* [PATCH v3 1/5] add metadata_incore ioctl in vfs
@ 2011-01-19 1:15 Shaohua Li
2011-01-19 20:41 ` Andrew Morton
0 siblings, 1 reply; 8+ messages in thread
From: Shaohua Li @ 2011-01-19 1:15 UTC (permalink / raw)
To: linux-btrfs@vger.kernel.org, linux-fsdevel@vger.kernel.org
Cc: Chris Mason, Christoph Hellwig, Andrew Morton, Arjan van de Ven,
Yan, Zheng, Wu, Fengguang, linux-api, manpages
Subject: add metadata_incore ioctl in vfs
Add an ioctl to dump filesystem's metadata in memory in vfs. Userspace collects
such info and uses it to do metadata readahead.
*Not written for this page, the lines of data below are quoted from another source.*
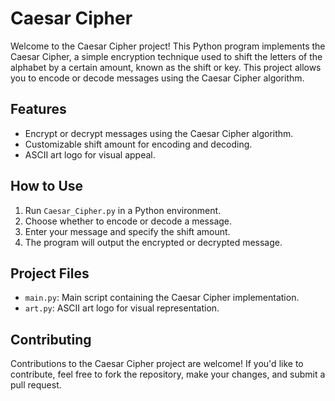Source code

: # Caesar Cipher

Welcome to the Caesar Cipher project! This Python program implements the Caesar Cipher, a simple encryption technique used to shift the letters of the alphabet by a certain amount, known as the shift or key. This project allows you to encode or decode messages using the Caesar Cipher algorithm.

## Features
- Encrypt or decrypt messages using the Caesar Cipher algorithm.
- Customizable shift amount for encoding and decoding.
- ASCII art logo for visual appeal.

## How to Use
1. Run `Caesar_Cipher.py` in a Python environment.
2. Choose whether to encode or decode a message.
3. Enter your message and specify the shift amount.
4. The program will output the encrypted or decrypted message.

## Project Files
- `main.py`: Main script containing the Caesar Cipher implementation.
- `art.py`: ASCII art logo for visual representation.

## Contributing
Contributions to the Caesar Cipher project are welcome! If you'd like to contribute, feel free to fork the repository, make your changes, and submit a pull request.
Filesystem can hook to super_operations.metadata_incore to get metadata in
specific approach. Next patch will give an example how to implement
.metadata_incore in btrfs.
Signed-off-by: Shaohua Li <shaohua.li@intel.com>
Reviewed-by: Arnd Bergmann <arnd@arndb.de>
---
fs/compat_ioctl.c | 2 ++
fs/ioctl.c | 42 ++++++++++++++++++++++++++++++++++++++++++
include/linux/fs.h | 10 ++++++++++
3 files changed, 54 insertions(+)
Index: linux/fs/ioctl.c
===================================================================
--- linux.orig/fs/ioctl.c 2011-01-18 10:15:17.000000000 +0800
+++ linux/fs/ioctl.c 2011-01-18 10:39:40.000000000 +0800
@@ -530,6 +530,45 @@ static int ioctl_fsthaw(struct file *fil
}
/*
+ * Copy info about metadata in memory to userspace
+ * Returns:
+ * = 1, one metadata range copied to userspace
+ * = 0, no more metadata
+ * < 0, error
+ */
+static int ioctl_metadata_incore(struct file *filp, void __user *argp)
+{
+ struct super_block *sb = filp->f_path.dentry->d_inode->i_sb;
+ struct metadata_incore_args args;
+ loff_t offset;
+ ssize_t size;
+
+ if (!sb->s_op->metadata_incore)
+ return -EINVAL;
+
+ if (copy_from_user(&args, argp, sizeof(args)))
+ return -EFAULT;
+
+ /* we check metadata info in page unit */
+ if (args.offset & ~PAGE_CACHE_MASK)
+ return -EINVAL;
+
+ offset = args.offset;
+
+ if (sb->s_op->metadata_incore(sb, &offset, &size) < 0)
+ return 0;
+
+ args.address = offset;
+ args.size = size;
+ args.unused = 0;
+
+ if (copy_to_user(argp, &args, sizeof(args)))
+ return -EFAULT;
+
+ return 1;
+}
+
+/*
* When you add any new common ioctls to the switches above and below
* please update compat_sys_ioctl() too.
*
@@ -589,6 +628,9 @@ int do_vfs_ioctl(struct file *filp, unsi
return put_user(inode->i_sb->s_blocksize, p);
}
+ case FIMETADATA_INCORE:
+ return ioctl_metadata_incore(filp, argp);
+
default:
if (S_ISREG(filp->f_path.dentry->d_inode->i_mode))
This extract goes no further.